▽

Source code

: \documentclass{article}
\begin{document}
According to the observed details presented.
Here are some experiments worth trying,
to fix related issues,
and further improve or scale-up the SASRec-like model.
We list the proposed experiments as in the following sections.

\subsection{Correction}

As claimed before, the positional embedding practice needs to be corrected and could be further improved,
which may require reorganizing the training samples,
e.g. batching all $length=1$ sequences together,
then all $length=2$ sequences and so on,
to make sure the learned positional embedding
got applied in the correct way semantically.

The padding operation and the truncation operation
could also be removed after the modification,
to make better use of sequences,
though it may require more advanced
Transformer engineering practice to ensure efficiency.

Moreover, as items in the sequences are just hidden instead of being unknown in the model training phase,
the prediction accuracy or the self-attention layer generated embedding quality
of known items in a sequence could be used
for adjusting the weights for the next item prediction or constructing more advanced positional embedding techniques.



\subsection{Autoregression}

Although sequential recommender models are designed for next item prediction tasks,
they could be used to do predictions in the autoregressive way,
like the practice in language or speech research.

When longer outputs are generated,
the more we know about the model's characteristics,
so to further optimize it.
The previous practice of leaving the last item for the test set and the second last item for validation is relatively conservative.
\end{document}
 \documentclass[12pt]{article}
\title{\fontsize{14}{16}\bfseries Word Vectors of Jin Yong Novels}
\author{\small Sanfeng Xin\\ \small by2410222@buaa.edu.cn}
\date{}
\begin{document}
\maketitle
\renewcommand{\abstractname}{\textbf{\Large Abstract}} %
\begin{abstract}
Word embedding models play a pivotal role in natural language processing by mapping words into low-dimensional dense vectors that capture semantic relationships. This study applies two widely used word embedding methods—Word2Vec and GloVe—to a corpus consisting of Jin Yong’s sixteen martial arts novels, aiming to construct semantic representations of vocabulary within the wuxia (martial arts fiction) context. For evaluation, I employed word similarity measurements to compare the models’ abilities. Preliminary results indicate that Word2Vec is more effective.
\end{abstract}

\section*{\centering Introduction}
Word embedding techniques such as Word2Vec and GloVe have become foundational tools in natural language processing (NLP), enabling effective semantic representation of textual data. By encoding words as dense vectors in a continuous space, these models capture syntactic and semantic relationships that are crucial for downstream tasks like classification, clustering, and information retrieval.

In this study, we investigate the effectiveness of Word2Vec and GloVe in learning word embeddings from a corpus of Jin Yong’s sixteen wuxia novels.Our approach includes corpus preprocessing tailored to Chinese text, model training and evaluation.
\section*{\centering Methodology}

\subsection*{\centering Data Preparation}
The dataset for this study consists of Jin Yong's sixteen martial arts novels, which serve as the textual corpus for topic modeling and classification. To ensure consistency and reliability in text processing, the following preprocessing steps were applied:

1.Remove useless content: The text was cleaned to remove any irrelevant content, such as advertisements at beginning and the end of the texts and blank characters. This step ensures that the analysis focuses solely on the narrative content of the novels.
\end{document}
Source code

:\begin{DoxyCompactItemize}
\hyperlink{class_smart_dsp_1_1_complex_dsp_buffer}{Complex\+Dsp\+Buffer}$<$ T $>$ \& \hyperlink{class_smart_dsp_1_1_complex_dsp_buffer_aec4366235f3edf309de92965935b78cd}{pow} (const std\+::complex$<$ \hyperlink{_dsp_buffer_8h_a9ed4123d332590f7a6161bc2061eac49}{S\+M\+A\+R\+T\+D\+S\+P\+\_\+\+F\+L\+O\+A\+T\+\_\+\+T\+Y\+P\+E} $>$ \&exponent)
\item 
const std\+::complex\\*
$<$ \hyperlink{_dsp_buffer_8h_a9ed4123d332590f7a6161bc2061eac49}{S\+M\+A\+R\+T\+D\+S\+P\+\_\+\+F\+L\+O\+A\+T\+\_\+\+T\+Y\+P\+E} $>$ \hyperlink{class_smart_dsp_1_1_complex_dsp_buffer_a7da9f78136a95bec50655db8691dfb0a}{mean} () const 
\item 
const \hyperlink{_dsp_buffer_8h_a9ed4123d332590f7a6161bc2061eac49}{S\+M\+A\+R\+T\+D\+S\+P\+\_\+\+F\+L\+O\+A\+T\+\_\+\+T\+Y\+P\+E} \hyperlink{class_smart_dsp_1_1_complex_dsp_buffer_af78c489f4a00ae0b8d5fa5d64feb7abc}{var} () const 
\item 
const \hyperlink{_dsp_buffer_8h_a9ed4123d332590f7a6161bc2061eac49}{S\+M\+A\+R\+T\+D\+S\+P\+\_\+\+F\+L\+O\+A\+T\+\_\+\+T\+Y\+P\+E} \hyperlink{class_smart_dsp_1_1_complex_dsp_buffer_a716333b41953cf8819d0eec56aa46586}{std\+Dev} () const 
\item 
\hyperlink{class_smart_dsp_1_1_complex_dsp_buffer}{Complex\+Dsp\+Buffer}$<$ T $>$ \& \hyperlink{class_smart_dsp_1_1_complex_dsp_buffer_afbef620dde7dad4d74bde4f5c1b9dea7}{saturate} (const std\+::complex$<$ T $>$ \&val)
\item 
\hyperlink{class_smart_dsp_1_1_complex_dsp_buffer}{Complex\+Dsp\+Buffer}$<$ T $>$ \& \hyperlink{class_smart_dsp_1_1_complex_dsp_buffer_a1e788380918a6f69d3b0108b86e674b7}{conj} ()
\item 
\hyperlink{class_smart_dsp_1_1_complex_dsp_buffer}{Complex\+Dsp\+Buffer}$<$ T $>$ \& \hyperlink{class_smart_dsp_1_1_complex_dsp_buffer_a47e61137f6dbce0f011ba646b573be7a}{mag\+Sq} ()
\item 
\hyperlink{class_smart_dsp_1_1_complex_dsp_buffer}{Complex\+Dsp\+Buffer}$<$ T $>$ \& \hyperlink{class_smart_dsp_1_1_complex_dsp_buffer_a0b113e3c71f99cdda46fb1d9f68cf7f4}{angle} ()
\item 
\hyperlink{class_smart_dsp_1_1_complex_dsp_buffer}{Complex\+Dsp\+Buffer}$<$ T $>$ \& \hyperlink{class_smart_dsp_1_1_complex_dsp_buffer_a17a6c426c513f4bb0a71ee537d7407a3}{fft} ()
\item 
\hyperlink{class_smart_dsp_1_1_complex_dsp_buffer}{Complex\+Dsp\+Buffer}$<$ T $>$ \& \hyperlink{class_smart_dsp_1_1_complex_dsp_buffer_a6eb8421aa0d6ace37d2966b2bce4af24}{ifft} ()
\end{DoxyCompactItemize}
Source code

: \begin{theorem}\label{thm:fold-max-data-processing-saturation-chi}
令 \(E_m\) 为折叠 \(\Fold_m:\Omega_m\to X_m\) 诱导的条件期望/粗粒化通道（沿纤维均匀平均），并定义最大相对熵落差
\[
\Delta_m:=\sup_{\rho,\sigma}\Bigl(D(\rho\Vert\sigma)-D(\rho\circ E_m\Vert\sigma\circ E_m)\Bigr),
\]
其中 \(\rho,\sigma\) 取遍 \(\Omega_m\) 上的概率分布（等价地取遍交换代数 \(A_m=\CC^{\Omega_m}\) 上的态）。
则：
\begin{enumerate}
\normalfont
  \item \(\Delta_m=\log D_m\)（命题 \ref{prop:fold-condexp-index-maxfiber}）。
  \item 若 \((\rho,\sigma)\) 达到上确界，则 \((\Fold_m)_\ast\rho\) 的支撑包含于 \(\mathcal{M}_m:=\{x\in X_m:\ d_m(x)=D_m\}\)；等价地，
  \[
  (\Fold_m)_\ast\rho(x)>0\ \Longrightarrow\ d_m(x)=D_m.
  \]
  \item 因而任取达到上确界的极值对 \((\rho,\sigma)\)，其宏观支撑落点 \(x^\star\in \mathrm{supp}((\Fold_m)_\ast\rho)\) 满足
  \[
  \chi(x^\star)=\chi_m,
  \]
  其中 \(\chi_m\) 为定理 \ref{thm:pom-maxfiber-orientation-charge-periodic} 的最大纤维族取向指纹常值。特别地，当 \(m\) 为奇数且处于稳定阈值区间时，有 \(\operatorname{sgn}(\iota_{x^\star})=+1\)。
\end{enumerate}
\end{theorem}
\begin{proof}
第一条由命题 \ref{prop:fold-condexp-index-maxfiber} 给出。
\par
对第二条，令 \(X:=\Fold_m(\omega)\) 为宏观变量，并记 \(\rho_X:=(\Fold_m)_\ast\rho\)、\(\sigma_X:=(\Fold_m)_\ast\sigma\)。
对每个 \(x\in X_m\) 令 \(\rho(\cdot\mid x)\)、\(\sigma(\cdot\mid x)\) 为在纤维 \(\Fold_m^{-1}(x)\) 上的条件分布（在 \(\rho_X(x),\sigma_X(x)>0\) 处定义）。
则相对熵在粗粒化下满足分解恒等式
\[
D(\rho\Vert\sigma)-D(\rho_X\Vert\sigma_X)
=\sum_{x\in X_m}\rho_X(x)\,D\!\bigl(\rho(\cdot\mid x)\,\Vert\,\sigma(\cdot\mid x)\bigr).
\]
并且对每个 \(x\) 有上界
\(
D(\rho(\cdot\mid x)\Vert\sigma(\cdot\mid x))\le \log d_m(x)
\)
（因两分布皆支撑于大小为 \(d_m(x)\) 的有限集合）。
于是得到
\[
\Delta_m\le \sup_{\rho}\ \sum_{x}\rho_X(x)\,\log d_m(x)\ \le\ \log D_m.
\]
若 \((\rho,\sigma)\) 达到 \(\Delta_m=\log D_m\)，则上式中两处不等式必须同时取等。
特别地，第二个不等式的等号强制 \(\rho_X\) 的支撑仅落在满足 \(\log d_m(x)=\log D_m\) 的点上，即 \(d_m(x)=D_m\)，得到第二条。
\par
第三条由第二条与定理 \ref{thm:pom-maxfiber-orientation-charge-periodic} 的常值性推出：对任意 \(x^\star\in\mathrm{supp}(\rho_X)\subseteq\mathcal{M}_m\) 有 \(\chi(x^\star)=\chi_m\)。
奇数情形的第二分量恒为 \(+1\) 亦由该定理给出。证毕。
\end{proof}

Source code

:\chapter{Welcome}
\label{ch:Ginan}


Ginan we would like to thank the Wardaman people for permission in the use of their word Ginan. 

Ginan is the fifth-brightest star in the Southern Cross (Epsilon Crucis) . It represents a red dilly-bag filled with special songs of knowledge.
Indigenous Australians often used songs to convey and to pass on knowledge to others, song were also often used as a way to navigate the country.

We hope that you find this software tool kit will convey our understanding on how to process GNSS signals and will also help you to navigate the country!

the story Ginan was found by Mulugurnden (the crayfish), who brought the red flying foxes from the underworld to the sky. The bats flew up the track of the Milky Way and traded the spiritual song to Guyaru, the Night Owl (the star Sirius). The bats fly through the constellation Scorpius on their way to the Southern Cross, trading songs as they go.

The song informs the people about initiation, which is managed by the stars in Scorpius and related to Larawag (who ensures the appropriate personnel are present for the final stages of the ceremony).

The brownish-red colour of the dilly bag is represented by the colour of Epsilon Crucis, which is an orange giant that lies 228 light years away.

△

Among the lines of the listing above, count those that contain "used" and give only the count.

SOLUTION:
4